Exercise description -
In the data below, find every line that has the string "computer", and copy it.

Information provided -

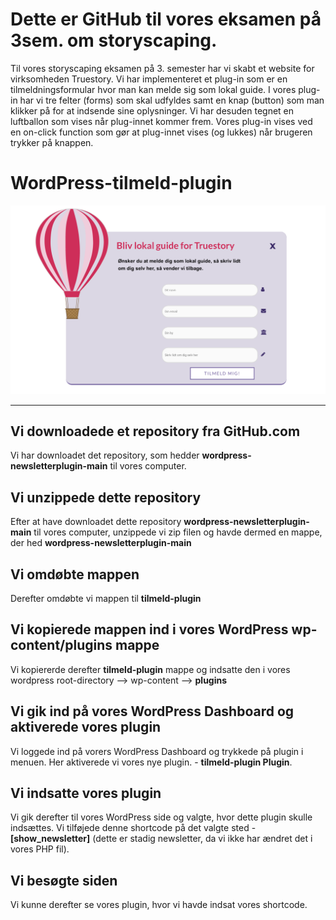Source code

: # Dette er GitHub til vores eksamen på 3sem. om storyscaping. 
Til vores storyscaping eksamen på 3. semester har vi skabt et website for virksomheden Truestory. 
Vi har implementeret et plug-in som er en tilmeldningsformular hvor man kan melde sig som lokal guide. 
I vores plug-in har vi tre felter (forms) som skal udfyldes samt en knap (button) som man klikker på for at indsende sine oplysninger.
Vi har desuden tegnet en luftballon som vises når plug-innet kommer frem. Vores plug-in vises ved en on-click function som gør at plug-innet vises (og lukkes) når brugeren trykker på knappen. 


# WordPress-tilmeld-plugin

![Ballon Plugin](ballonplugin.png)

***

## Vi downloadede et repository fra GitHub.com 
Vi har downloadet det repository, som hedder **wordpress-newsletterplugin-main** til vores computer.

## Vi unzippede dette repository
Efter at have downloadet dette repository **wordpress-newsletterplugin-main** til vores computer, unzippede vi zip filen og havde dermed en mappe, der hed **wordpress-newsletterplugin-main**

## Vi omdøbte mappen
Derefter omdøbte vi mappen til **tilmeld-plugin**

## Vi kopierede mappen ind i vores WordPress wp-content/plugins mappe
Vi kopiererde derefter **tilmeld-plugin** mappe og indsatte den i vores wordpress root-directory --> wp-content --> **plugins**

## Vi gik ind på vores WordPress Dashboard og aktiverede vores plugin
Vi loggede ind på vorers WordPress Dashboard og trykkede på plugin i menuen. Her aktiverede vi vores nye plugin. - **tilmeld-plugin Plugin**.

## Vi indsatte vores plugin
Vi gik derefter til vores WordPress side og valgte, hvor dette plugin skulle indsættes. Vi tilføjede denne shortcode på det valgte sted - **[show_newsletter]** (dette er stadig newsletter, da vi ikke har ændret det i vores PHP fil). 

## Vi besøgte siden
Vi kunne derefter se vores plugin, hvor vi havde indsat vores shortcode.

The answer -
Vi har downloadet det repository, som hedder **wordpress-newsletterplugin-main** til vores computer.
Efter at have downloadet dette repository **wordpress-newsletterplugin-main** til vores computer, unzippede vi zip filen og havde dermed en mappe, der hed **wordpress-newsletterplugin-main**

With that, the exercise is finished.